La nostra casa, una tra le molte del quartiere, ben curata ma anonima, facilmente confondibile con altre, contenitore di una storia comune, mi appare sulla destra appena superato il rondò. Proprio quella piccola aiuola che, fresca di costruzione, ho semidistrutto una sera, rientrando tardi dal lavoro e dimentica che il municipio l’avesse terminata il giorno prima. Da allora la tua fiducia nella mia guida ha iniziato ad assottigliarsi, le discussioni si sono moltiplicate e la mia consapevolezza che fosse meglio, da lì in poi, che guidassi sempre tu. Molto più comodo, in fondo, ma anche molto più frustrante per me. Sono arrivata al punto che, se rimanessi sola, riempirei il garage di libri, butterei fuori tutte le vernici che utilizzi per il tuo collezionismo accumulate sugli scaffali come fossero oggetti preziosi, assieme all’auto e con il loro ricavato mi permetterei uno di quei viaggi che non hai voluto fare perché non di tuo interesse. Mentre la sua sagoma si fa più vicina, tuttavia ne ammiro la sobrietà, ricordo che i suoi colori pastello ci hanno trovati d’accordo, e quei piccoli particolari, dalla cassetta per la posta allo zerbino, ai vasi di coccio, ci hanno costretto a girare per giorni, cercando e scegliendo tra quelli più inconsueti perché dessero quel tocco di originalità in contrasto con l’anonimato edilizio. È incredibile però accorgersi che tutto, superato il primo momento di entusiasmo nel quale l’oggetto rappresenta una novità, col tempo si affievolisca e, diventando parte di noi, sembri perdere valore e consistenza, si appiattisca quasi a scomparire al nostro sguardo. È così anche per l’amore? È stato così anche per te nei miei confronti? Sempre più spesso ho avuto il timore di avere, ai tuoi occhi, la stessa consistenza e importanza di uno di quegli oggetti che un tempo avevi cercato nei mercatini dell’antiquariato, accarezzato e analizzato la loro autenticità ed esposto, fiero, in quella parte di libreria che mi hai sottratto, ma che una volta acquisiti consideri una parte di te, di cui non curarsi più.
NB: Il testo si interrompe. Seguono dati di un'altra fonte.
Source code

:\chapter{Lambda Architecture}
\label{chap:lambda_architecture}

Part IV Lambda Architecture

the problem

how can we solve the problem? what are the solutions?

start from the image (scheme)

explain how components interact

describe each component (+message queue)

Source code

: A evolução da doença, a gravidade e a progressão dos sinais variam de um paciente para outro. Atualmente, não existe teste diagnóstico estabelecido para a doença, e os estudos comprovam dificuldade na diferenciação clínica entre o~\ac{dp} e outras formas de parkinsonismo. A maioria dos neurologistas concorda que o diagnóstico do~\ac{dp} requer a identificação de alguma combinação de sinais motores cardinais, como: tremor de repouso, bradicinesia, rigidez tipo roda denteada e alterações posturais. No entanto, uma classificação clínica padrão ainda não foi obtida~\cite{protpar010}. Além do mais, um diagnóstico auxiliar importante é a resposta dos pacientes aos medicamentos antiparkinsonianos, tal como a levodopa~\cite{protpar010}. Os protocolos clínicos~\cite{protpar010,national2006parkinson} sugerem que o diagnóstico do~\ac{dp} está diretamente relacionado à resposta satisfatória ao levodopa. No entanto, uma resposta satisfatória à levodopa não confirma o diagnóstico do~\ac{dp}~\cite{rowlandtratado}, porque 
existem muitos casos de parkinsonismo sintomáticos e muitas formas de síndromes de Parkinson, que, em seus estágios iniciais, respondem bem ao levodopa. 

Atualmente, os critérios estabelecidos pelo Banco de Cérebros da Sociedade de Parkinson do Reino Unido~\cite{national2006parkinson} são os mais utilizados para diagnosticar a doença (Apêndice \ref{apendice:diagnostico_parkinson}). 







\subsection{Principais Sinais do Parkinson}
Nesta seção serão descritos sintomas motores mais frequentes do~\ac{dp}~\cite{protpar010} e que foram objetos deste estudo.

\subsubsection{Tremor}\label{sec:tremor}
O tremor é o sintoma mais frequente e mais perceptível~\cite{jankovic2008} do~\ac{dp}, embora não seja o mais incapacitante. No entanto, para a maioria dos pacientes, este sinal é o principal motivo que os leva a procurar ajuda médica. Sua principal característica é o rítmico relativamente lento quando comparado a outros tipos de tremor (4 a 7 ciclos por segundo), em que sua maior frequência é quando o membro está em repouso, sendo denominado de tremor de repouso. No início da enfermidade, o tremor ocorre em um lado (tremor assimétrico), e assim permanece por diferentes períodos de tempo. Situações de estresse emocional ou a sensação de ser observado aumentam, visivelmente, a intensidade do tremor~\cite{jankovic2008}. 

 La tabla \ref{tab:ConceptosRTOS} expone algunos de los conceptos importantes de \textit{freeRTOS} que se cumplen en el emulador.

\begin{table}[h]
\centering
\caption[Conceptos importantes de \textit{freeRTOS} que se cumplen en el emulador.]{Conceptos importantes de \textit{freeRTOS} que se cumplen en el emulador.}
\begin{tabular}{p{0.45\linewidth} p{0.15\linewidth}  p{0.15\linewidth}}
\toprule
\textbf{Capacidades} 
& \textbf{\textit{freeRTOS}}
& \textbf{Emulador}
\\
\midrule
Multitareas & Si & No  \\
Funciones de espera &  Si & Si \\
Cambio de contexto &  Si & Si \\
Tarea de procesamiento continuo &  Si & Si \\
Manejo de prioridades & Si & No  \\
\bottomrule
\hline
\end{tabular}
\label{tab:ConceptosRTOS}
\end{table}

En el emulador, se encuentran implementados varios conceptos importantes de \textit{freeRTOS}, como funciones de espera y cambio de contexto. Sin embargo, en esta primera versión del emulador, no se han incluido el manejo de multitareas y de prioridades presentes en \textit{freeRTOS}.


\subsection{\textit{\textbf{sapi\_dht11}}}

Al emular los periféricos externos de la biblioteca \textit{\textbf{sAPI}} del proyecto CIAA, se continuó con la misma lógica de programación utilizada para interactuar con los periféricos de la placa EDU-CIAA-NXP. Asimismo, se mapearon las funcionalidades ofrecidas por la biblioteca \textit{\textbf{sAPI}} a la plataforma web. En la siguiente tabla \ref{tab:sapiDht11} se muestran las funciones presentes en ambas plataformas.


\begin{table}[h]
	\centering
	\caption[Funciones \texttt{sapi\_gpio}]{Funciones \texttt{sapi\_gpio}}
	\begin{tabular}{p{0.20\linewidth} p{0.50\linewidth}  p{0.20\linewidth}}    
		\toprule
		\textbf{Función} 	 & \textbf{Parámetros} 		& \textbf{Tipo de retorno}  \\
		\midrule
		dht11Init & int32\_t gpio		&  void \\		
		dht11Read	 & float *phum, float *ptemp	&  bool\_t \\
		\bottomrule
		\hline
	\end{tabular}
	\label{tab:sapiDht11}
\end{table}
Così al mio rientro ogni sera, prima ricevo un saluto distratto da parte tua, poi mi chiedi, come di routine, come sia andata la mia giornata ma non mi ascolti veramente. Nel consumare la cena che hai messo insieme tu, e non per aiutarmi ma solo perché hai fretta di accelerare quel rito obbligatorio per poi tuffarti tra i tuoi modellini, ogni mio breve racconto è un appiglio perché tu possa dimostrarmi le tue capacità professionali che dovrebbero essermi di esempio su come affrontare le criticità. E se tento di spiegarti che, svolgendo impieghi completamente differenti, anche le problematiche sono differenti, come lo sono i colleghi e i responsabili, tu ribatti, costringendomi a interrompere i miei punti di vista. Ma stasera non tocco l’argomento lavoro, divago, niente di programmato, semplicemente non ne ho voglia, una forma di ritegno o l’inizio di comodi silenzi?
«Sei stanca?» mi chiedi mentre raccolgo i piatti sporchi.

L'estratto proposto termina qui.